Humans have a quite common ability to differentiate voices of various people in a crowd and be entirely sure who is talking to whom. In this way, you can listen to only one person while hearing many other voices, as well as noises. Have you ever thought about that? Being quite ordinary for the human mind, voice recognition and focusing are those things which are still considered to be a hard-to-achieve task for artificial intelligence.
Google Research Blog reports that the brightest minds of their corporation have developed a new deep learning model which deals with audio and visualization. The new technology of Google machine learning is able to treat each voice in a mixture of sounds separately. It is commonly known as the cocktail party effect.
The way it works is simple as that: the voice of the only person you need is enhanced, and other sounds in the video are suppressed. Google researchers, together with an intern from The Hebrew University of Jerusalem, claim that the only thing that is required for such audio decoding is an ordinary video with a single audiotrack. Then you have to choose the face of the person in the video you would like to listen to (or you can deliver this task to the computerised automatic algorithm). A long story short, apart from face recognition, we are now being introduced to voice discerning.
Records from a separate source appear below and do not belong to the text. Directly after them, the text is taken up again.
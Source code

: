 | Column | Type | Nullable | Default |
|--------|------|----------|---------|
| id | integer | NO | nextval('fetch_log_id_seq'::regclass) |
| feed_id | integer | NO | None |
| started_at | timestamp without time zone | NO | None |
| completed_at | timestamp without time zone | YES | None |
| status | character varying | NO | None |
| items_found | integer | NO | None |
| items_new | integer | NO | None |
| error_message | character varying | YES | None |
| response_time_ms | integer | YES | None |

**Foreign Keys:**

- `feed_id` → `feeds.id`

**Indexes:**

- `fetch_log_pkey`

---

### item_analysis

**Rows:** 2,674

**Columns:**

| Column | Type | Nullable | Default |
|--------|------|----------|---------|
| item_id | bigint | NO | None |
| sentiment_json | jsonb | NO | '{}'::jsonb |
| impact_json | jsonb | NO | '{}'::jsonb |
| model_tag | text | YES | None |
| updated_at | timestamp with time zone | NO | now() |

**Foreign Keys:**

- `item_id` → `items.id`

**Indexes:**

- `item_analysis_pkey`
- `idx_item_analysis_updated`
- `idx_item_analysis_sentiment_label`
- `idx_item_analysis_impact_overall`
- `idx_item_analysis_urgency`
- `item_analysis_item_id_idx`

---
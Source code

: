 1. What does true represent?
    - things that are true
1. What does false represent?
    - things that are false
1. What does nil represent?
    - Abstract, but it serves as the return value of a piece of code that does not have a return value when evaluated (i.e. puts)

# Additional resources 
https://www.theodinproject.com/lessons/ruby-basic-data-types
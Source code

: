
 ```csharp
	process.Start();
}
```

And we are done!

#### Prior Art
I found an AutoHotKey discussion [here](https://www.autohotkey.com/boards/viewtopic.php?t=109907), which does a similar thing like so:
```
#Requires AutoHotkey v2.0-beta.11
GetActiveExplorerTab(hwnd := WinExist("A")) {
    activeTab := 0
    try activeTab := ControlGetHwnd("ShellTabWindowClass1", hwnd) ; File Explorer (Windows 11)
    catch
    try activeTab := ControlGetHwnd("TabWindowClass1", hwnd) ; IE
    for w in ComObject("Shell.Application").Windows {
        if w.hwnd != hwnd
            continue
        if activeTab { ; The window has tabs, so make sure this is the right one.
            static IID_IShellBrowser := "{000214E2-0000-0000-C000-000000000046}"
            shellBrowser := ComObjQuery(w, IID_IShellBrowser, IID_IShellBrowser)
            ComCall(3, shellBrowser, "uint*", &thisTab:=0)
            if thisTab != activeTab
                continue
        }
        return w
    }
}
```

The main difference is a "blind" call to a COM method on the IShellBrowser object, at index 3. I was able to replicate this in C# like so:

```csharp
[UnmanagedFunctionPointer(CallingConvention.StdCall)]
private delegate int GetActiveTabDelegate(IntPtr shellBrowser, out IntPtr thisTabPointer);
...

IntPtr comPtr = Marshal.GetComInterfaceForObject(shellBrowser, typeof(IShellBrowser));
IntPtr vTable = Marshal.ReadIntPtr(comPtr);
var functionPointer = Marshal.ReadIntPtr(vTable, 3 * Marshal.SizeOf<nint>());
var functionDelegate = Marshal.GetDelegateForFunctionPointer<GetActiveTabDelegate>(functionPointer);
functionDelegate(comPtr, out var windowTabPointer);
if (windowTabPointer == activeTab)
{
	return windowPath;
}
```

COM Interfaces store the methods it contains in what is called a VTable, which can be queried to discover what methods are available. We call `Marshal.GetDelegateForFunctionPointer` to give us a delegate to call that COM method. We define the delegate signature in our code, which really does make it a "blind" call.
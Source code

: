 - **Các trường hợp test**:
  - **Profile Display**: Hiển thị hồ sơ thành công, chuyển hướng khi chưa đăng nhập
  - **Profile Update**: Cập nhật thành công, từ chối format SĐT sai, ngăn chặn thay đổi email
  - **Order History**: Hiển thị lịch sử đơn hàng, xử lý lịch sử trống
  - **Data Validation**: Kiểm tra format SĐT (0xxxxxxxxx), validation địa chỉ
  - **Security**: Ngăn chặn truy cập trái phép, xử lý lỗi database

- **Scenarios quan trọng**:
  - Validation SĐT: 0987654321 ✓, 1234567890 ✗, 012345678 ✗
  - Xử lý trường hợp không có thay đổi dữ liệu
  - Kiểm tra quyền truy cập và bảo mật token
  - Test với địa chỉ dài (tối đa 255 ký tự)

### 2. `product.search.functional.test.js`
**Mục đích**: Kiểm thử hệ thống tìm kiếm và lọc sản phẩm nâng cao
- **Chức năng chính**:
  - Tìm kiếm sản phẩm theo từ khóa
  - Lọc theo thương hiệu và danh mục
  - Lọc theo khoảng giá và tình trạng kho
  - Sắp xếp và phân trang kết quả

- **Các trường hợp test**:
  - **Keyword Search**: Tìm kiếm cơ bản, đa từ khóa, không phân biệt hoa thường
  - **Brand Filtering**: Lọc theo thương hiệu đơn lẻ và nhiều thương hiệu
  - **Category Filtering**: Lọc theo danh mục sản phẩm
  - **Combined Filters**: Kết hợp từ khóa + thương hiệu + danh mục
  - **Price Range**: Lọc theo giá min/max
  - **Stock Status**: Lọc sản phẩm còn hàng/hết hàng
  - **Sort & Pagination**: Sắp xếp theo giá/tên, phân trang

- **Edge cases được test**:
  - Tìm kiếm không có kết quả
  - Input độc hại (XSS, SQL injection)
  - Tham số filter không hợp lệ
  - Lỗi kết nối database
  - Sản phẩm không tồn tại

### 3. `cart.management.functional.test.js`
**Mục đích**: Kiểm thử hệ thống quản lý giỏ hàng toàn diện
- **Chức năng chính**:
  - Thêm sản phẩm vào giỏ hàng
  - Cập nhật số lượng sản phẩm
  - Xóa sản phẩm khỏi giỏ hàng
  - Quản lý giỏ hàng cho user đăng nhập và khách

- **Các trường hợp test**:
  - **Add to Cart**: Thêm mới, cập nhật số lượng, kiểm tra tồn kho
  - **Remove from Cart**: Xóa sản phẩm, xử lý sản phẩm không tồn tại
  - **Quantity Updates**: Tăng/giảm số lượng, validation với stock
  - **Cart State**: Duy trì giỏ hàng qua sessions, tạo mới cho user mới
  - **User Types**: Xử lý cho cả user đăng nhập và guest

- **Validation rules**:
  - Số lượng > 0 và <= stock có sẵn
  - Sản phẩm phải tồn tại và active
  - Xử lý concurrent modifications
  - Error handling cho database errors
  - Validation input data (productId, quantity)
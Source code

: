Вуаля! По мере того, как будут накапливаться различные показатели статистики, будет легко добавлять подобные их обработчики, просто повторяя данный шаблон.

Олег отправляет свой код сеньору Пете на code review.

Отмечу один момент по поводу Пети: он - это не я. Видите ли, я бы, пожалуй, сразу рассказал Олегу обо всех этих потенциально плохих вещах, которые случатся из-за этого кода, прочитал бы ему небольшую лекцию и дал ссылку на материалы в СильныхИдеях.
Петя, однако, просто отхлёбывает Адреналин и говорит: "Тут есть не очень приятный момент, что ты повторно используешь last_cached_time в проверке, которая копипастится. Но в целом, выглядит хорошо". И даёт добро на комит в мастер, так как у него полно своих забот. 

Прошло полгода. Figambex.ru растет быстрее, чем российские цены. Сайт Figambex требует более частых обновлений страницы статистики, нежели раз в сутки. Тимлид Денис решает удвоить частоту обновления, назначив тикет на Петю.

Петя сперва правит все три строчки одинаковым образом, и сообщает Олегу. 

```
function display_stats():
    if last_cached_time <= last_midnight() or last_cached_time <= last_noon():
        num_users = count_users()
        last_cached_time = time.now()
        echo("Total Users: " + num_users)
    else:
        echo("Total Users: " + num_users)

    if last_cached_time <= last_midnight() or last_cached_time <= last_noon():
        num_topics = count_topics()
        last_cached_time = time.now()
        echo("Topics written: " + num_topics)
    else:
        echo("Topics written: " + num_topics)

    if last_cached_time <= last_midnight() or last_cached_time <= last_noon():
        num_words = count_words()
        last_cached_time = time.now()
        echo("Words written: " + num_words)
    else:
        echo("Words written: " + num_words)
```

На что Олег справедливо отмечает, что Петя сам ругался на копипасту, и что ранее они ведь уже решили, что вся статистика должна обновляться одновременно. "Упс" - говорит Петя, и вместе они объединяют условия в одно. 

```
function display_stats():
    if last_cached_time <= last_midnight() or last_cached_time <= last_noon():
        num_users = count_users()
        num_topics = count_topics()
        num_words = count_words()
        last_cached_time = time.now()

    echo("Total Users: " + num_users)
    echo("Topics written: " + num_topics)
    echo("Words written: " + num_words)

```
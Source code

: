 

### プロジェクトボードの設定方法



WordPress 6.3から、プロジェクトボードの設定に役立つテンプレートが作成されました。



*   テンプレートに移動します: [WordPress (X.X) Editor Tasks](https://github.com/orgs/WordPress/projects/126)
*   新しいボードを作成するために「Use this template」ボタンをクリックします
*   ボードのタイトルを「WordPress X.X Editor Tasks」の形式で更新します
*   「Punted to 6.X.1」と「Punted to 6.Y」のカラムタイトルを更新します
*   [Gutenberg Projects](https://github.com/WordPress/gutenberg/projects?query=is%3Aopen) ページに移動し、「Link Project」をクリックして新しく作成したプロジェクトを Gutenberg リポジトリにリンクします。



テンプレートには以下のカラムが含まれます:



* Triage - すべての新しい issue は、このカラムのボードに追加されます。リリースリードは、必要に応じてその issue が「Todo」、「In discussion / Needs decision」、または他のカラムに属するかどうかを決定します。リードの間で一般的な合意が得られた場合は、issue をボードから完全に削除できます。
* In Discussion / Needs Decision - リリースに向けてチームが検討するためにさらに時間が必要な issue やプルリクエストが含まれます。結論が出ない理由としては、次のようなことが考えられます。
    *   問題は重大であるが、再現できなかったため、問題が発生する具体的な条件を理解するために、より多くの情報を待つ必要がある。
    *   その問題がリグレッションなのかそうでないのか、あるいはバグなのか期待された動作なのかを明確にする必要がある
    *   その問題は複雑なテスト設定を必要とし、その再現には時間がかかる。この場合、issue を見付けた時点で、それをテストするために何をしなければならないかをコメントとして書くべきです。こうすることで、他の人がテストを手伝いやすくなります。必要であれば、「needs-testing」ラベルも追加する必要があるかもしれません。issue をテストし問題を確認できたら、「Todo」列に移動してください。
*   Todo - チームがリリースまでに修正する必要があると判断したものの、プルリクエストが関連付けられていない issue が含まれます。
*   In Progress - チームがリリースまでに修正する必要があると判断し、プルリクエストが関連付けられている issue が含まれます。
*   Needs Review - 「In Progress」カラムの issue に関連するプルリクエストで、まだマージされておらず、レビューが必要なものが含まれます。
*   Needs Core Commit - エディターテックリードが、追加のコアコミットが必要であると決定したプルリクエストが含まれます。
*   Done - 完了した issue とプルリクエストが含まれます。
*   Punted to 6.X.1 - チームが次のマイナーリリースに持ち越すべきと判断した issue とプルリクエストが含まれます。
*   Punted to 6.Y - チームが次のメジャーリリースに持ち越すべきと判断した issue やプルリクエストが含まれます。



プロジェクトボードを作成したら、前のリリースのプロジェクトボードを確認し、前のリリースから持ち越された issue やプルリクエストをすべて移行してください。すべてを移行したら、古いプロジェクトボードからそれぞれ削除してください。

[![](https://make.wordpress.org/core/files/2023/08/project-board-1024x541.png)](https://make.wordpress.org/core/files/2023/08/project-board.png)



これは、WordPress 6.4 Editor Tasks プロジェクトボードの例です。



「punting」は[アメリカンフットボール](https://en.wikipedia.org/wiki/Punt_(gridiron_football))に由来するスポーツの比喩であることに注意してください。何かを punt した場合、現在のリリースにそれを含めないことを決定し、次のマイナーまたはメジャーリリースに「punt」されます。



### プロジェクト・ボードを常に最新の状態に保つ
We’ve already touched upon the unique characteristics of the technology, but to make it clear, once again: the new AI technology uses both face recognition and audio tracking. Not only does the system understand that the voices are different, but it also correlates them with the faces in the video.
You can extract a separate audiotrack for a single person without any background noises.
Google are anticipating the bright future for their new technology. This deep-learning algorithm is expected to be implemented into various Google products (Hangouts, Duo etc).
To summarize, we can definitely agree that the new voice isolating algorithm can be extremely handy in avoiding our daily “cocktail parties” when speaking to our friends or relatives via Skype and other messengers, or just picking up only useful information out of some all-noisy video.
Having said that, this artificial intelligence algorithm could also be dangerous because any person might overhear your private conversation. The only thing he or she would have to do is just record you, and that’s it. Though Google claims to be all about the privacy, it is still a bit scary how far the technology has gone today. Our task is to make sure it doesn’t go wrong.